Nadia y Stalin también viven momentos más o menos dulces. Al menos, materialmente. Nace su segunda hija, Svetlana, adoptan a Iakov -el hijo que tuvo con Kato- y a Artyom. El trata de colmar todos sus deseos: vacaciones en la costa del Mar Negro, paseos en descapotables por Moscú… Pero nunca deja de frecuentar a otras mujeres ni de regalar a su familia su más absoluto desprecio. "Con su familia, Stalin era un déspota", asegura Brazhanov, según se recoge En las mujeres de los dictadores (Aguilar). Él bebe cada vez más y ella quiere abandonarle. Lo intenta y escapa a San Petesburgo con apenas 25 años, pero la obliga a regresar. Nadia no comprende el encarnizamiento de Stalin con otros camaradas como Trotski o Zinoviev, a los que elimina sin temblarle el pulso.

La joven enloquece. Trata de buscar refugio en la fe, en su hermano…. nada es suficiente. Ha despertado al horror de su marido, gracias a la información que le llega a través de su cuñado, miembro de la policía secreta. Nadia abre los ojos a los crímenes y atrocidades de Iósif: la hambruna en Ucrania, los campos de concentración. Su hermana y su marido son deportados. Ya no hay vuelta atrás.

El último día en la vida de Nadia podría haber sido la escena de una gran tragedia rusa. Es 8 de noviembre de 1932 y en el Kremlin se celebra una gran fiesta, donde el vojd brinda por la "eliminación de los enemigos del estado". Ella no levanta su copa y él entra en cólera: le insulta, le tira colillas de cigarrillo, trata de ridiculizarla delante de todos los invitados. Discuten acaloradamente y el corona la escena flirteando y bailando con todas las mujeres presentes en la sala: la actriz Galia Egorovna, la mujer de Alexander Egorov… Ella sale entre gritos y se refugia en el Palacio Potechny. En algún momento de la noche, reúne valor y acude a una de las dachas de Stalin, donde es informada de que su esposo se encuentra con una de las mujeres del baile.

Regresa a su habitación y le escribe una carta furiosa, llena de reproches. Será la última.
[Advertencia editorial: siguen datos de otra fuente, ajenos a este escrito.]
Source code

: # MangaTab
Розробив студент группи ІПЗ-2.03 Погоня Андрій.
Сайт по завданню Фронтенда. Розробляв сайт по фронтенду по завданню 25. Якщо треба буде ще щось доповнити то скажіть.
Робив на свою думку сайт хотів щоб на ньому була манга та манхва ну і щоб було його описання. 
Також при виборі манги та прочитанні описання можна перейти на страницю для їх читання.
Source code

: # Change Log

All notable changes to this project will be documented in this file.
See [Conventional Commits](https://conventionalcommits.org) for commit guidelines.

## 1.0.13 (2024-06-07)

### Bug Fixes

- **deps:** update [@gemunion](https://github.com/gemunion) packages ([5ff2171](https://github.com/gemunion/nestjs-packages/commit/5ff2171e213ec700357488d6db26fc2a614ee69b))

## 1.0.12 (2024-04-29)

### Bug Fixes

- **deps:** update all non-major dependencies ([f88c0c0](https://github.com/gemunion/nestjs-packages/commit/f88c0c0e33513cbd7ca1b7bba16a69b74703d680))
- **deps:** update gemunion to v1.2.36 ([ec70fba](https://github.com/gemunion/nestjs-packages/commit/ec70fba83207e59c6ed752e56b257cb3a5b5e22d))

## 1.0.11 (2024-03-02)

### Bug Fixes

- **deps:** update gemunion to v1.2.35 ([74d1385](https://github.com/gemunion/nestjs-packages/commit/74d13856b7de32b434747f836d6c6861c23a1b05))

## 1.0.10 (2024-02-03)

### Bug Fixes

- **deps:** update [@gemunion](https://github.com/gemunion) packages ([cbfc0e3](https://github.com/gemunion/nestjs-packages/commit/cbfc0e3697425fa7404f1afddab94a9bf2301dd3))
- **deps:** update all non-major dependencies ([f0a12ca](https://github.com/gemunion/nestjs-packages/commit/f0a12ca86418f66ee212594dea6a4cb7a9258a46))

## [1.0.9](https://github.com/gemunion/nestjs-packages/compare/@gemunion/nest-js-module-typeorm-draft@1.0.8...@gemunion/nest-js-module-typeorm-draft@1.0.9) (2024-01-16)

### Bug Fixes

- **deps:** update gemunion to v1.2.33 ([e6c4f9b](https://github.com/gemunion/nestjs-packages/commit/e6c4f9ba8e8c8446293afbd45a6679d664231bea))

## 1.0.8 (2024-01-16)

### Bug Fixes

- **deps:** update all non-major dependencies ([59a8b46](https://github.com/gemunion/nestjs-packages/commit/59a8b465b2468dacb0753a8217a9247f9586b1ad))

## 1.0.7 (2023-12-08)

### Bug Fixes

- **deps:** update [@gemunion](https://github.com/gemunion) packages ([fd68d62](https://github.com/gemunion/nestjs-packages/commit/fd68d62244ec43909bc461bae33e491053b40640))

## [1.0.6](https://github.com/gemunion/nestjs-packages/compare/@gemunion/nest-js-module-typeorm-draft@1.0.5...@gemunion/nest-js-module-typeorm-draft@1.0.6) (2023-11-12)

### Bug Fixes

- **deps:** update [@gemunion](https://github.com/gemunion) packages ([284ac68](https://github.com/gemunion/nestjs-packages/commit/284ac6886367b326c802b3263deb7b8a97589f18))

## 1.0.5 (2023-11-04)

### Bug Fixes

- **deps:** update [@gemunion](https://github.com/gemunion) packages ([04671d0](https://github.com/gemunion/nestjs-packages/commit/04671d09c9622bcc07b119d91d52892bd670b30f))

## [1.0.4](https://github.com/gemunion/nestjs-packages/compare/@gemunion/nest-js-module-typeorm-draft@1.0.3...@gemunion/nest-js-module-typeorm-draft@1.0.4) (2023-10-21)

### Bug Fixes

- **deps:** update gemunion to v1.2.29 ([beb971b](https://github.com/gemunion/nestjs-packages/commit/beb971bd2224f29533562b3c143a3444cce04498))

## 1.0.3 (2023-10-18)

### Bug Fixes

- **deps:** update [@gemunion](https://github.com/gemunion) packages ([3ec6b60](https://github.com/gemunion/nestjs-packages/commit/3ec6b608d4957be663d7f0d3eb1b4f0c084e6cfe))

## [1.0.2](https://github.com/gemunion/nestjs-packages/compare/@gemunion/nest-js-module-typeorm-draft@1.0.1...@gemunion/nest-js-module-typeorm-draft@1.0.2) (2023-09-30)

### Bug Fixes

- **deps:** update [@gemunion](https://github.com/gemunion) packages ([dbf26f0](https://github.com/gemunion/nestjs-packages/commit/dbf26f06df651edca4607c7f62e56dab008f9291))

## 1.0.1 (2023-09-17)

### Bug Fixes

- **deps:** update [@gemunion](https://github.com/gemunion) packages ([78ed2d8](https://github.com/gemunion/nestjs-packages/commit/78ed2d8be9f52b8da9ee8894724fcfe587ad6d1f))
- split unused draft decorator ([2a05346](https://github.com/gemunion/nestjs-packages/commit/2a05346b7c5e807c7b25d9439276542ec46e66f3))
A la hora de comer del día siguiente la encuentran muerta sobre un charco de sangre: se ha dado un tiro en el corazón, amortiguando el sonido con una almohada. Junto al cadáver encuentran también un programa antiestalinista redactado por un opositor. Nadia se fue siendo consciente del monstruo con el que se había casado. "Me abandona como un enemigo", musitó Stalin ante su féretro abierto.

El ama de llaves y la purga

La última etapa de Stalin es la más aterradora. El tirano rojo aumenta las purgas entre sus filas, y no solo alimentadas por motivos políticos. Se encapricha de Genia, la mujer del hermano de la difunta Nadia, que fallece misteriosamente. Un día después, Genia recibe el ofrecimiento de convertirse en la mujer oficiosa de Stalin y ella le rechaza. A consecuencia de esto, pasa varios años encarcelada y para cuando es liberada ha perdido completamente la razón. Nadie rechaza a Stalin.

La última mujer de la vida Stalin se llamó Valentina Istomina, su ama de llaves. Era una mujer sencilla, iletrada, que no se mezclaba en asuntos políticos y siempre estaba ahí para el dictador. "Tenía el cabello castaño claro, un poco apagado. No tenía nada especial, ni gorda ni delgada, pero encantadora y siempre con la sonrisa en los labios", diría el hijo de Stalin años después. Valentina estaría junto a él quince años, pero poco más se sabe acerca de esta mujer sencilla, la única que fue capaz de amar, sin morir, al hombre más cruel de la Rusia moderna.